Goal of the exercise — From the entries below, copy every line that holds the word "documentclass".

--- The data ---

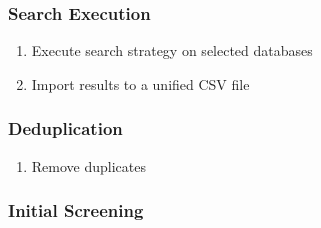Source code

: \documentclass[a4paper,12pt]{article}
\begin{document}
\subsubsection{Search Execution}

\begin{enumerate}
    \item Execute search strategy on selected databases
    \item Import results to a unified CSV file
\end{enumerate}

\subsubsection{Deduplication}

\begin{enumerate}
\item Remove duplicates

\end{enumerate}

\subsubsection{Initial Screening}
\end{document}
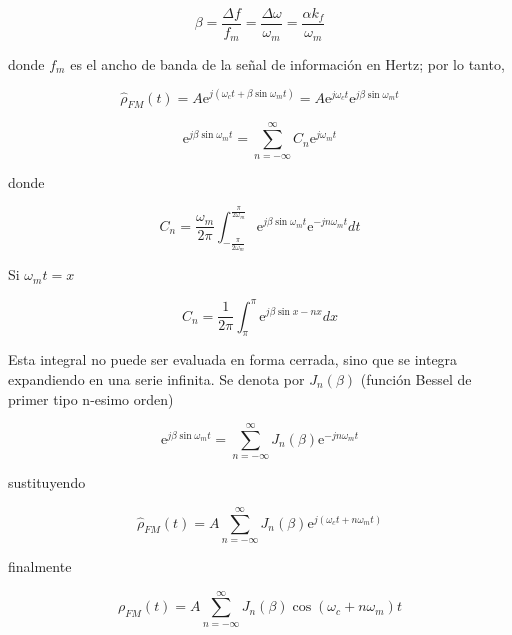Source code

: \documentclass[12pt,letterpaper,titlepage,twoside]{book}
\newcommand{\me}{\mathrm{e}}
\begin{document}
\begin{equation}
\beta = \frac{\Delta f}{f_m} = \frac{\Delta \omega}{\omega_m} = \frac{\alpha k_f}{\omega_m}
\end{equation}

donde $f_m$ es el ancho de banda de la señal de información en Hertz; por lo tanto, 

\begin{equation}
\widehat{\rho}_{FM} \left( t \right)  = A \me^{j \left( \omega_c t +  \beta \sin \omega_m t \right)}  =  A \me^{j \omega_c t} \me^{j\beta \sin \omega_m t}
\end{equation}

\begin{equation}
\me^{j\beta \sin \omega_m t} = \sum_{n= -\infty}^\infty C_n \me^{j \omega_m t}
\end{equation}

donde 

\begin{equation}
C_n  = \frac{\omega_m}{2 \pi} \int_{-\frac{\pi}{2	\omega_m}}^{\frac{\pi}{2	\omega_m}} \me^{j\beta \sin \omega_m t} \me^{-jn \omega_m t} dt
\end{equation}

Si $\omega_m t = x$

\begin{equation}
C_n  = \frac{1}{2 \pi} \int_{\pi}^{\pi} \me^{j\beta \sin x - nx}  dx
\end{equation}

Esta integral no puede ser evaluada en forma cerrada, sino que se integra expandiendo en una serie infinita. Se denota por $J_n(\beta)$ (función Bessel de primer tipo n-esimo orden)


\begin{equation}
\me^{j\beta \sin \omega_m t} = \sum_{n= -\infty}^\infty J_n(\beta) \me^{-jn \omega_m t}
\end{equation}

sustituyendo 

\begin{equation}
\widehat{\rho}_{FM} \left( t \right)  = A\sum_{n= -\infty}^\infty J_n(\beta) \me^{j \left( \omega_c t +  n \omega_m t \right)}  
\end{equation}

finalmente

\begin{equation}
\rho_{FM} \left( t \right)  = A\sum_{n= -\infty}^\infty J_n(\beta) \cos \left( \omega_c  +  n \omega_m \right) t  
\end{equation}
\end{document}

---

Task output —
: \documentclass[a4paper,12pt]{article}
: \documentclass[12pt,letterpaper,titlepage,twoside]{book}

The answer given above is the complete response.